1937-2007, (Bulk 1970-1999), inclusive
; 1970-1999, bulk

Creator

Civil Service Technical Guild
Civil Service Technical Guild (Role: Donor)

Extent

20.5 Linear Feet
in 21 boxes.

Language of Materials

English .

Abstract

The Civil Service Technical Guild (American Federation of State, County and Municipal Employees, Local 375) was organized in 1937. It represents engineers, architects, chemists, and technical inspectors employed by the City of New York; employees of various City departments are organized into separate chapters, each with its own officers. The Guild has fought against "farming out" of city contracts to private firms, has won expanded benefits for its members, has opposed political patronage in hiring and has supported reform of the City's Civil Service examination and job classification systems. This comprehensive collection of union records was donated by former Guild presidents, Philip Brueck, Alexander Lurkis, Joseph Collins and Louis Albano, as well as by individual Guild members.
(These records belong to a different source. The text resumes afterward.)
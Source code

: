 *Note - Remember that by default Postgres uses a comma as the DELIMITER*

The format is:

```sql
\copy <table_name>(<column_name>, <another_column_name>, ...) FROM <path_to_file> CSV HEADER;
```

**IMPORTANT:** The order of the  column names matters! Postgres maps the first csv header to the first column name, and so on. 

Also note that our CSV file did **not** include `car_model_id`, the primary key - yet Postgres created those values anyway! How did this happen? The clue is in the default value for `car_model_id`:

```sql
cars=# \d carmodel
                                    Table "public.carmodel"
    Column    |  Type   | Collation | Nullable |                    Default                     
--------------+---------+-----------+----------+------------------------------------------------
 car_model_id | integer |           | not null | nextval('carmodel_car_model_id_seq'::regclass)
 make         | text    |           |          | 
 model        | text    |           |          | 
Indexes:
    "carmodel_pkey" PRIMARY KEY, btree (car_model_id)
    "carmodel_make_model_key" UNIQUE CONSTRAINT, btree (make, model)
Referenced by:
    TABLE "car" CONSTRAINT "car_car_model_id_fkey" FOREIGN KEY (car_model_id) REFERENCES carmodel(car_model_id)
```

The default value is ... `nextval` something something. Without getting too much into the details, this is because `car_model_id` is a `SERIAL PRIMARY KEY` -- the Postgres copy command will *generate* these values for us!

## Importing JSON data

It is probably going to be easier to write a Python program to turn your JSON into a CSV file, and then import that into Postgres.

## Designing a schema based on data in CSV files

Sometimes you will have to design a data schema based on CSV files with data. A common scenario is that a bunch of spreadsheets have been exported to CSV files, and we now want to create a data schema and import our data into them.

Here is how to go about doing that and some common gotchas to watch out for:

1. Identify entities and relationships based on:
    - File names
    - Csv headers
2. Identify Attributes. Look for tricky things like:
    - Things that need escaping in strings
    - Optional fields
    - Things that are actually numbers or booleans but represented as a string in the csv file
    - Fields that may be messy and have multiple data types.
Historical/Biographical Note

The Civil Service Technical Guild was organized in 1937, its main purpose being to organize engineers and architects employed by the City of New York, to fight the problem of "farming out," the requirement of the new City Charter of 1936 that large-scale public works projects be subcontracted to private engineers and architects. The Guild was organized by Henry F. Cunningham, mechanical engineer, and William S. Elliot and George Ellenoff, assistant engineers. They succeeded in organizing 300 engineers, and in 1937 traveled to Albany, at their own expense, to protest to the New York State Legislature. They won passage of the Buckley Law, which removed the "farming out" provision from the City Charter. In its early years the Guild actively recruited members from existing professional associations and predecessor unions, including the Federation of Architects, Engineers, Chemists and Technicians (FAECT), a militant CIO-affiliated union.

One of those who had traveled to Albany with the Guild leaders was Philip Brueck. A recent graduate of Cooper Union working at the Board of Transportation, he was elected President of the Guild in 1938 and remained in that office for nearly twenty years. Brueck was responsible for the Guild`s unique way of obtaining want it wanted. In all the years of the Guild`s existence the organization never resorted to a strike. Brueck learned political tactics quickly and, working closely with Alexander Lurkis, became proficient at writing legislation and then lobbying for its passage.

During the battle against the farming-out provision, the Executive Committee of the Guild, recognizing that working together with other organizations would provide more strength, recommended and implemented affiliation with the Civil Service Forum. The Forum appealed to many Guild members because it was neither a full-fledged union nor a professional association. In 1949 the Guild voted to disaffiliate itself from the Forum, charging that the Forum was not adequately representing the Guild`s concerns. In 1951 the Guild affiliated with the Government and Civic Employees Organizing Committee of the CIO. After the merger of the AFL and CIO in 1955 the Guild affiliated with District Council 37 of the American Federation of State, County, and Municipal Employees; it received its charter as AFSCME Local 375 in 1959.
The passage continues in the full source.